Thesis Title:
A STUDY ON DOCUMENT RELATION DISCOVERY USING FREQUENT ITEMSET MINING
Author:
Kritsada Sriphaew
School:
School of Information and Computer Technology
Committees:
Assoc. Prof. Dr. Thanaruk Theeramunkong Advisor
Assoc. Prof. Dr. Stanislav S. Makhanov Co-Advisor
Assoc. Prof. Dr. Ekawit Nantajeewarawat Member
Asst. Prof. Dr. Junalux Chalidabhongse Member
Abstract:
Scientific publications available in the digital libraries are potentially the
world's largest knowledge source but there have been very few attempts
to take advantage of this kind of document. One traditional knowledge which is
useful for retrieving desired information, understanding the nature of document
contents and revealing hidden information between a set of documents, is the
relations among such a collection of documents. Although relations among
technical documents are distinctively useful, there is no trustworthy automatic
approach to evaluate the quality of discovered relations. Extended from a
relationship between a document pair, the document relation can involve more
than two documents where the scope of related contents becomes more general
depending on the co-occurring contents. Applications of document relation
discovery include an automatic discovery system of related articles for
literature review, an assistant system for article authoring and a novel search
engine which takes a set of documents as a query instead of a set of keywords
or a document as provided in a conventional method. To discover good document
relations, this thesis presents an extension of frequent itemset mining to
discover the document relations on an attribute-value database where the values
are weighted by real values, instead of boolean values as in the conventional
method. The goals of thesis are: (1) to study how well the word-based approach
performs in finding relations among documents using frequent itemset mining
techniques, (2) to propose a method to automatically evaluate the discovered
document relations using a citation graph, and (3) to invent a measure for
automatically evaluating the quality of the discovered document relations. The
approach is applied to discover word-based relations among scientific
publications. The proposed method is evaluated using a set of scientific
publications in a digital library to judge the quality of discovered document
relations based on their references (citations). With the concept of
transitivity as direct/indirect citations, the thesis introduces a series of
evaluation criteria, called order accumulative citation matrices, to define the
validity (quality) of discovered relations. Two kinds of validity, called soft
validity and hard validity, are presented to express the quality of the
discovered relations. For the purpose of impartial comparison, the expected
validity is statistically estimated based on the generative probability of each
document relation pattern. The experimental results show that the discovered
document relations using a bigram model as term definition are more valid than
those using a unigram model. Stopword removal is a significant scheme for
filtering unnecessary terms in the process of representing document content.

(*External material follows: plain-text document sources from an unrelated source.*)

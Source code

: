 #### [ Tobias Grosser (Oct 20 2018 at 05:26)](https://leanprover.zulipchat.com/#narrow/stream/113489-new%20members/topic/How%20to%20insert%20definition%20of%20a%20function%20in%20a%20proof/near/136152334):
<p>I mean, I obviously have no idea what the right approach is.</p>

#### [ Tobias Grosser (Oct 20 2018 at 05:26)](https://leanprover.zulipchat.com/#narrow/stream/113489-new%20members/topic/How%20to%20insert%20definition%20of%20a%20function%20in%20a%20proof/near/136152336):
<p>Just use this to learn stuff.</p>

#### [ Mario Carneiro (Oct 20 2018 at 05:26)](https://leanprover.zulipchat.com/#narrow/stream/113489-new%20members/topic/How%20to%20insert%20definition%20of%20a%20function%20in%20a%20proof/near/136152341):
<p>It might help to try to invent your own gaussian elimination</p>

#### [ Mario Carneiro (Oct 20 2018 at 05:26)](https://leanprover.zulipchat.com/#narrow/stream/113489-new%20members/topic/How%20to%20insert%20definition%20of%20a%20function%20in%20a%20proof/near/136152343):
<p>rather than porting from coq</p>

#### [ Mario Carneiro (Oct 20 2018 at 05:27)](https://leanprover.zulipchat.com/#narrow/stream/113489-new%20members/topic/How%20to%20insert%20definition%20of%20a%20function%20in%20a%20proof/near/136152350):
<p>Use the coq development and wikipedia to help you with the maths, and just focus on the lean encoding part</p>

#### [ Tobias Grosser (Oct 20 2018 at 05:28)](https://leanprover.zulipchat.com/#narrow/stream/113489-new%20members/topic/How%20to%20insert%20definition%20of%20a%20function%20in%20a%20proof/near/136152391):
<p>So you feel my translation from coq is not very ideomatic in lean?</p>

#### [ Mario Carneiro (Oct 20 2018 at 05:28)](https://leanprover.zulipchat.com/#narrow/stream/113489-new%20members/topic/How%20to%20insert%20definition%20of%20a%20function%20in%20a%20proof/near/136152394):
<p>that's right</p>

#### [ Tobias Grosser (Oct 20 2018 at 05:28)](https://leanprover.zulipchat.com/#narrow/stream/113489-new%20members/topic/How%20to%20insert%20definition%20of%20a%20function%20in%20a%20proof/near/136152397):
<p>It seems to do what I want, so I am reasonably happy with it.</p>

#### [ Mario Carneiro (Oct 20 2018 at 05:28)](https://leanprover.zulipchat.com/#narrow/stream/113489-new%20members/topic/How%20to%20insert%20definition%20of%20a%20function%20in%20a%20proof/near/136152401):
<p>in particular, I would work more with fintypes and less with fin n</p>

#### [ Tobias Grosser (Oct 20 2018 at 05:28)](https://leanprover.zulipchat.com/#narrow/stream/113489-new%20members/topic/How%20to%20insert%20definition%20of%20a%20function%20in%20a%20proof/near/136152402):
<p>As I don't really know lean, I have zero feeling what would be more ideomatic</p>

The results also show that the proposed method successfully discovers a set of
document relations, the quality of which is significantly better than its
expectation. With the human evaluation of sampled document relations, it is
confirmed that the proposed automatic evaluation method based on citation
information is a potential approach to evaluate the quality of document
relations. Moreover, an extension of the term weighting scheme can enhance the
quality of discovered document relations, where inverse document frequency
performs well to discover high-valid relations from the collection.
Furthermore, the augmented normalized term frequency can help to discover the
good quality relations in a higher rank while the bigram term frequency
performs well in any rank of discovered document relations.